[Records drawn from a dataset]
• • • • •
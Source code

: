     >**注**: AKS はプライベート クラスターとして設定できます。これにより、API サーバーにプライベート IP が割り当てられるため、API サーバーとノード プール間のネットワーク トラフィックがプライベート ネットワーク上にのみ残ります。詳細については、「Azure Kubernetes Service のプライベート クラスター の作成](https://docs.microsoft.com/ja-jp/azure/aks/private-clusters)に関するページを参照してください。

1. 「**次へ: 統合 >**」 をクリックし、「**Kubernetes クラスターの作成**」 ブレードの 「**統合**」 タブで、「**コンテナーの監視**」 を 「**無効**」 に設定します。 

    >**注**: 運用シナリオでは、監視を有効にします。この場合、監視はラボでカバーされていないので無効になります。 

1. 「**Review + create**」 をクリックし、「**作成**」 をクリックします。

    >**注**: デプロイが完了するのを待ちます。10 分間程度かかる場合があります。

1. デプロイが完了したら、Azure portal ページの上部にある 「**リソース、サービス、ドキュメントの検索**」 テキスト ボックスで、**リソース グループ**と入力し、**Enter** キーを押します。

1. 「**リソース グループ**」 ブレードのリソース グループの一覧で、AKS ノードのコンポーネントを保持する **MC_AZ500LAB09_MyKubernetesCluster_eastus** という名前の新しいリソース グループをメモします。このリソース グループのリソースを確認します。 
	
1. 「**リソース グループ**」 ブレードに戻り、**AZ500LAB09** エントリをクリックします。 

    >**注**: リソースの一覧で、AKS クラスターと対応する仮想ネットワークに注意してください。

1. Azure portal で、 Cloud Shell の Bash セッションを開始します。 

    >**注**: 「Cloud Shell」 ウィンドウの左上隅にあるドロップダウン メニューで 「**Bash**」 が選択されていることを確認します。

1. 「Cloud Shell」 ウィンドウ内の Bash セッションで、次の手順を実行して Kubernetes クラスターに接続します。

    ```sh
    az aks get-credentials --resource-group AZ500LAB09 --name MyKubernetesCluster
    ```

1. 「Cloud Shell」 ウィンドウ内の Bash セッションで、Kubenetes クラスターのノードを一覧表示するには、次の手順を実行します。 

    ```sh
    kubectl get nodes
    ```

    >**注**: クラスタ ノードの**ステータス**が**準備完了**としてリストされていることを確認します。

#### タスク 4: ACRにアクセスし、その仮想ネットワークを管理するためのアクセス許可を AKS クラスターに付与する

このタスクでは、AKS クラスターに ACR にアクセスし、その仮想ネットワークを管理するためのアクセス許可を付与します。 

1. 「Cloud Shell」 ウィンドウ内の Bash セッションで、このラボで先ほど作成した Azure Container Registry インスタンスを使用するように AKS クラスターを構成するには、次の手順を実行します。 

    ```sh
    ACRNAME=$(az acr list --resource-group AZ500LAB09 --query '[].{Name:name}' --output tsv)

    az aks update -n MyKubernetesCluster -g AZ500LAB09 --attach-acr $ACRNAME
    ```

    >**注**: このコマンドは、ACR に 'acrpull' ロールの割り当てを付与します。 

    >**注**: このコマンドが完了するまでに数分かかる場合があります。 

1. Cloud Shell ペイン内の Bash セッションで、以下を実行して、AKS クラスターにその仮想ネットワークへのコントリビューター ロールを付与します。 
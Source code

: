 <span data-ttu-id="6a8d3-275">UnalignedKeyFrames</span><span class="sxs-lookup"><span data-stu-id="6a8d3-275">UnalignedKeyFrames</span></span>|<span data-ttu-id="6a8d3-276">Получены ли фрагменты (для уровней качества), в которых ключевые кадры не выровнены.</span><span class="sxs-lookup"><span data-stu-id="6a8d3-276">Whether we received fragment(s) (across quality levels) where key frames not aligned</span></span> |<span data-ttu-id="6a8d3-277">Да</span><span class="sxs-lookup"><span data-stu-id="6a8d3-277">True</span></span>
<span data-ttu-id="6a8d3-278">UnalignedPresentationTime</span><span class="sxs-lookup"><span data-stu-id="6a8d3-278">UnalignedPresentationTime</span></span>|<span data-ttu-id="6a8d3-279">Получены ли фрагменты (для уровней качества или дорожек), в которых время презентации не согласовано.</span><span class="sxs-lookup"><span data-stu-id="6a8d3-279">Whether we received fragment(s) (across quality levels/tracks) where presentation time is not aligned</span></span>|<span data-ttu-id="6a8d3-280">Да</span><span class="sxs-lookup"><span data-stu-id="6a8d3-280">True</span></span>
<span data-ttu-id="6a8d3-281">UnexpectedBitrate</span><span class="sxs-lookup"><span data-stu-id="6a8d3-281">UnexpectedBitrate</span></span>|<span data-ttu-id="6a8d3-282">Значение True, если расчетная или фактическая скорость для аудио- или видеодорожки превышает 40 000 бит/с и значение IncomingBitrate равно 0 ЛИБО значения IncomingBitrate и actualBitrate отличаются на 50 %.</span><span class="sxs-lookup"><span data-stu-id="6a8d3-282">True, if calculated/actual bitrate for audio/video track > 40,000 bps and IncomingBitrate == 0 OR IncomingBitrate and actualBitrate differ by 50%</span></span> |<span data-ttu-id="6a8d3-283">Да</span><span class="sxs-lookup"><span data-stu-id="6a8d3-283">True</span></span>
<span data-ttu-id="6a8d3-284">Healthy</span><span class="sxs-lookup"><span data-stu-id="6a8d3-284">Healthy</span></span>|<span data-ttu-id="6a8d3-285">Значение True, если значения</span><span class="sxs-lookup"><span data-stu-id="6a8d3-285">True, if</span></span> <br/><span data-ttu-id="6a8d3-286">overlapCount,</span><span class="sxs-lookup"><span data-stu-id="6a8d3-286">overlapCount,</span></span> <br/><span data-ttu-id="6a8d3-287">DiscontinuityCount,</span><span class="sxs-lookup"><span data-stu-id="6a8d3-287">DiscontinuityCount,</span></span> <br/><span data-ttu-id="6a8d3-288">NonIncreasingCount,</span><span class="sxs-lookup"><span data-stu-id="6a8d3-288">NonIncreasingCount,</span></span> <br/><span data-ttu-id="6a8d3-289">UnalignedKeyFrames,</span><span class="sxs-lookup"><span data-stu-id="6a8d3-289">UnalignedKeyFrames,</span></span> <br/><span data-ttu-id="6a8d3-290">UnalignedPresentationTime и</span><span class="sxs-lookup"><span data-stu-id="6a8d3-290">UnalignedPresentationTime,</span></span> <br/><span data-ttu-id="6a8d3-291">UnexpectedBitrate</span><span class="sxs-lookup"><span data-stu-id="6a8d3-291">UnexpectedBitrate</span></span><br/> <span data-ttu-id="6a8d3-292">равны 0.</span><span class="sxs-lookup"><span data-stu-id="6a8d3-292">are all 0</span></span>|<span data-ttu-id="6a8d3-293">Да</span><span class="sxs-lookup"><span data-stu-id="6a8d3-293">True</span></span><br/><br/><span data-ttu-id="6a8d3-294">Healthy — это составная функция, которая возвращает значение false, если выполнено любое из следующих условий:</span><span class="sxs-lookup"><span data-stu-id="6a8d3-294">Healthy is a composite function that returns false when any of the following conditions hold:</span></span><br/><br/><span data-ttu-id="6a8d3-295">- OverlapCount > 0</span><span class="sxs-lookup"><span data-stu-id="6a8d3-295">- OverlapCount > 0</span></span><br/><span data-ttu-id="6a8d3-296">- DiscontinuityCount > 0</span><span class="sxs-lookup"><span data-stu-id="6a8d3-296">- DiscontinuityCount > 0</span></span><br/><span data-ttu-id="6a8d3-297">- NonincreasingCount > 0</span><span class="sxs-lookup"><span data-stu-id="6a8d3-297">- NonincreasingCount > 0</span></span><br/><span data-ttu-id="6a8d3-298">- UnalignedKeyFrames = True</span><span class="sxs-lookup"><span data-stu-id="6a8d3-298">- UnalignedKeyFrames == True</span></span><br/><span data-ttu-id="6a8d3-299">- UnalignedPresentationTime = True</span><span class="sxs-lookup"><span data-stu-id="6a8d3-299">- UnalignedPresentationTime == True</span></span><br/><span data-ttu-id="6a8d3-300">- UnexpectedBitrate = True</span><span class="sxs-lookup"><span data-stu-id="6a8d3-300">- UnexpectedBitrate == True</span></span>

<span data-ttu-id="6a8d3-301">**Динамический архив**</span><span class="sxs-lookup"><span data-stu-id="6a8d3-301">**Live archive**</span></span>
• • • • •
§ Exercise prompt
Starting at the first line of the records above, please copy each line exactly until you reach the line containing "1. デプロイが完了したら、Azure portal". Include that line and stop there.

§ Result
Source code

:     >**注**: AKS はプライベート クラスターとして設定できます。これにより、API サーバーにプライベート IP が割り当てられるため、API サーバーとノード プール間のネットワーク トラフィックがプライベート ネットワーク上にのみ残ります。詳細については、「Azure Kubernetes Service のプライベート クラスター の作成](https://docs.microsoft.com/ja-jp/azure/aks/private-clusters)に関するページを参照してください。

1. 「**次へ: 統合 >**」 をクリックし、「**Kubernetes クラスターの作成**」 ブレードの 「**統合**」 タブで、「**コンテナーの監視**」 を 「**無効**」 に設定します。 

    >**注**: 運用シナリオでは、監視を有効にします。この場合、監視はラボでカバーされていないので無効になります。 

1. 「**Review + create**」 をクリックし、「**作成**」 をクリックします。

    >**注**: デプロイが完了するのを待ちます。10 分間程度かかる場合があります。

1. デプロイが完了したら、Azure portal ページの上部にある 「**リソース、サービス、ドキュメントの検索**」 テキスト ボックスで、**リソース グループ**と入力し、**Enter** キーを押します。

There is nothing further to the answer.